Nearly half of the money spent on consumer technology will be for smartphones, which were forecast to account for 47 percent of spending on devices.
"Mobility really does make the world go around," Koenig said.
Koenig said during a CTA presentation ahead of the official opening of the Consumer Electronics Show here this week.
"The smartphone is the center of the consumer technology universe."
Meanwhile, Chinese electronics giant Huawei announced Tuesday a global launch of its mid-range Honor 6x smartphone, which includes dual-lens camera technology and is aimed at young consumers.The smartphone, which was launched in China last year, will be available in 13 new markets this month, including the United States, at a price of $249 to $299, the company announced at the Consumer Electronics Show in las Vegas.

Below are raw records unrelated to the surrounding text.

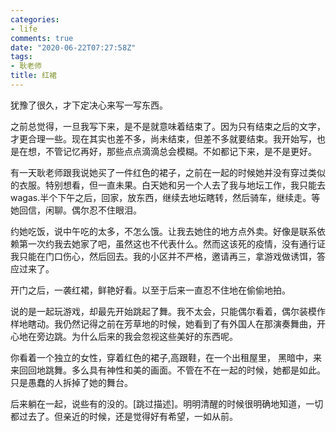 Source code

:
 ```yaml
---
categories:
- life
comments: true
date: "2020-06-22T07:27:58Z"
tags:
- 耿老师
title: 红裙
---
```


犹豫了很久，才下定决心来写一写东西。

之前总觉得，一旦我写下来，是不是就意味着结束了。因为只有结束之后的文字，才更合理一些。现在其实也差不多，尚未结束，但差不多就要结束。我开始写，也是在想，不管记忆再好，那些点点滴滴总会模糊。不如都记下来，是不是更好。

有一天耿老师跟我说她买了一件红色的裙子，之前在一起的时候她并没有穿过类似的衣服。特别想看，但一直未果。白天她和另一个人去了我与地坛工作，我只能去wagas.半个下午之后，回家，放东西，继续去地坛瞎转，然后骑车，继续走。等她回信，闲聊。偶尔忍不住眼泪。

约她吃饭，说中午吃的太多，不怎么饿。让我去她住的地方点外卖。好像是联系依赖第一次约我去她家了吧，虽然这也不代表什么。然而这该死的疫情，没有通行证我只能在门口伤心，然后回去。我的小区并不严格，邀请再三，拿游戏做诱饵，答应过来了。

开门之后，一袭红裙，鲜艳好看。以至于后来一直忍不住地在偷偷地拍。

说的是一起玩游戏，却最先开始跳起了舞。我不太会，只能偶尔看着，偶尔装模作样地瞎动。我仍然记得之前在芳草地的时候，她看到了有外国人在那演奏舞曲，开心地在旁边跳。为什么后来的我会忽视这些美好的东西呢。

你看着一个独立的女性，穿着红色的裙子,高跟鞋，在一个出租屋里， 黑暗中，来来回回地跳舞。多么具有神性和美的画面。不管在不在一起的时候，她都是如此。只是愚蠢的人拆掉了她的舞台。

后来躺在一起，说些有的没的。[跳过描述]。明明清醒的时候很明确地知道，一切都过去了。但亲近的时候，还是觉得好有希望，一如从前。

Elsewhere at the Consumer Electronics Show, Faraday Future, the secretive electric car startup with ambitions to overtake Tesla, unveiled its first production vehicle Tuesday, proclaiming it to be a "new species" for personal transportation. The company, backed by Chinese billionaire Jia Yueting (YT Jia), announced at the Consumer Electronics Show that it would begin taking reservations for deliveries in 2018 with a $5,000 deposit for its FF91 model. Faraday, which last year unveiled its prototype and is building a factory outside Las Vegas, did not offer details on pricing of the new vehicle. But it touted specifications on battery range, power and acceleration that pointed to a high-end vehicle, outperforming Tesla on key benchmarks. In one key benchmark, the Faraday offers an estimated 378 miles (604 kilometers) of range before needing recharging, based on U.S. testing standards, better than Tesla's 315 miles. Based on European testing standards, the range is 700 kilometers or some 435 miles.
Meanwhile, Tesla said Tuesday production last year surged 64 percent compared to 2015, but the company missed its delivery target for the final three months of 2016.
Tesla produced 24,882 vehicles in the final quarter of the year, resulting in a total production of 83,922 vehicles in 2016. However, the company said it hit its production goal and had 6,450 vehicles in transit to customers that will count towards the first quarter delivery total.